Data for the task START

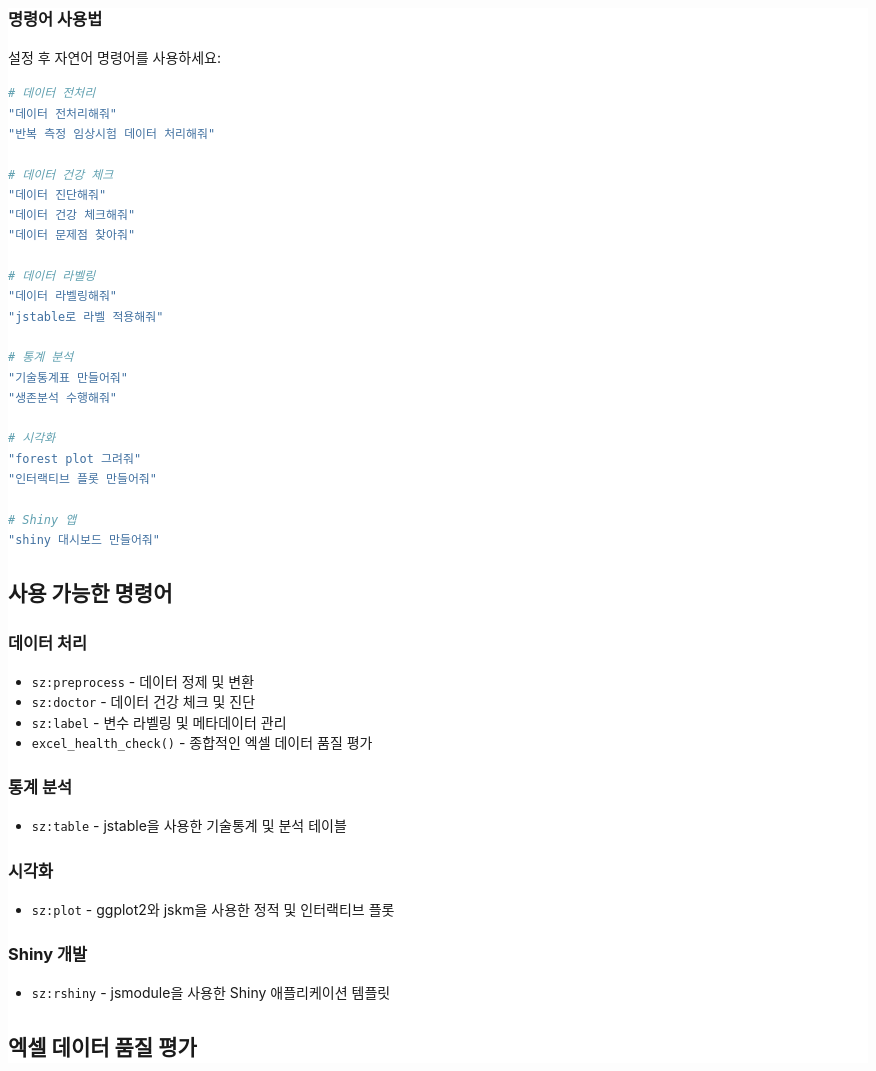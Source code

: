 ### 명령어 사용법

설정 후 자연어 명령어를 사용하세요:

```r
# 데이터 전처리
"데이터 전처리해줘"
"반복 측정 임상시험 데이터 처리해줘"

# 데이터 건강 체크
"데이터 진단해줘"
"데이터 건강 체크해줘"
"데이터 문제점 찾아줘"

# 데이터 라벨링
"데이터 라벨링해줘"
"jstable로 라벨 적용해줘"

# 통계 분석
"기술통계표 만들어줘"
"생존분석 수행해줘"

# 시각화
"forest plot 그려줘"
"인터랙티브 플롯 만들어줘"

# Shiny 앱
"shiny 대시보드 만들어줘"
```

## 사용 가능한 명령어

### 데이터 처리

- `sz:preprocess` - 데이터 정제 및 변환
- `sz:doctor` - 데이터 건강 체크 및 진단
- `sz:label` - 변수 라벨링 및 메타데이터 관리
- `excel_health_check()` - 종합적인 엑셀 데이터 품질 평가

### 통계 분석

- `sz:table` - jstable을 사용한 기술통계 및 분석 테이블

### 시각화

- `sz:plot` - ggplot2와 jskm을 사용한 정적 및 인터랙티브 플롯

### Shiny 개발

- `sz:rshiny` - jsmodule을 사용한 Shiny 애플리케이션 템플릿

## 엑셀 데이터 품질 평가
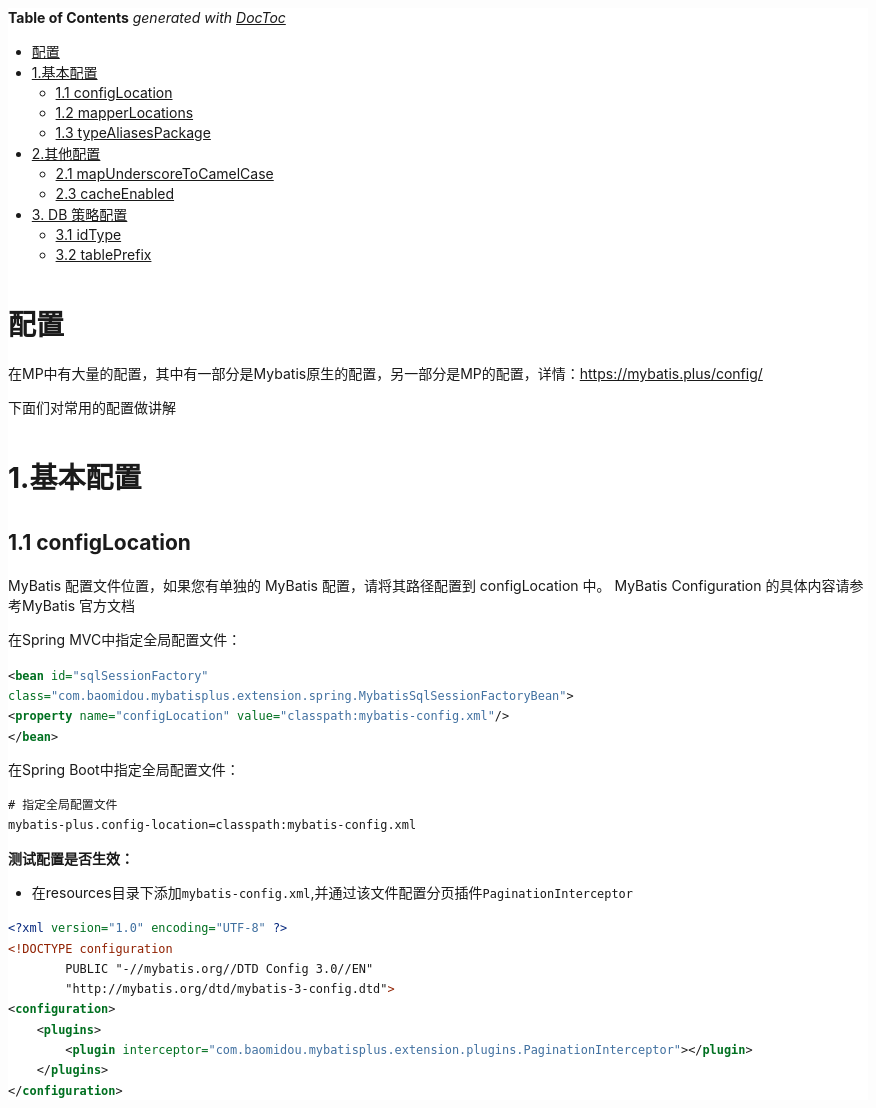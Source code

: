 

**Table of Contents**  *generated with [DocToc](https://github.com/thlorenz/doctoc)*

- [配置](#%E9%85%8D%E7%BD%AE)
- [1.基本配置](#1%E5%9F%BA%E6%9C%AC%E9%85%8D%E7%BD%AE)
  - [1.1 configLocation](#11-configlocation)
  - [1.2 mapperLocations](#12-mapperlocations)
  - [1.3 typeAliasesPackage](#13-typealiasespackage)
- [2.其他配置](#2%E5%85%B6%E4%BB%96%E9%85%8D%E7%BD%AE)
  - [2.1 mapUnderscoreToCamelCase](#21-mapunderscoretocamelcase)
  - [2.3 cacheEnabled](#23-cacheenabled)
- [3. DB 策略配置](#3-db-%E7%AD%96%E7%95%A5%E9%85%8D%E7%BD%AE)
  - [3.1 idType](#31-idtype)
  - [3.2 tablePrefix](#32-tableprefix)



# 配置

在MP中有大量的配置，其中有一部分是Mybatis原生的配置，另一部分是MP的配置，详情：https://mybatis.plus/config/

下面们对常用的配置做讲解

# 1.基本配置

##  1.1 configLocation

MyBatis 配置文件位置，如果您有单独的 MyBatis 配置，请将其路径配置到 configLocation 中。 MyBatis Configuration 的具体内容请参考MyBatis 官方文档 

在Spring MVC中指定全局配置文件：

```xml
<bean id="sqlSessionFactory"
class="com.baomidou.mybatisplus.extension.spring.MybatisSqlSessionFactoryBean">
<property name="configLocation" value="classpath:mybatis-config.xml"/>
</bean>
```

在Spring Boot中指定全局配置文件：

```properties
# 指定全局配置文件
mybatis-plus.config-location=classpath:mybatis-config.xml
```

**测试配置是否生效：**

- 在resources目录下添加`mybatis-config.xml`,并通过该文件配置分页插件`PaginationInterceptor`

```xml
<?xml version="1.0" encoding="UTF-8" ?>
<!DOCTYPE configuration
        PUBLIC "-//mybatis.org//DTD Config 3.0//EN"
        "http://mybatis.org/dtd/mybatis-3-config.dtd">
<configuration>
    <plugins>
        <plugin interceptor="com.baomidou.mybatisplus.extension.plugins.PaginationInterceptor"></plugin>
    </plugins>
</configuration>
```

Data for the task END

Determine how many lines in the records include the string "plot". Only that number should be given.

2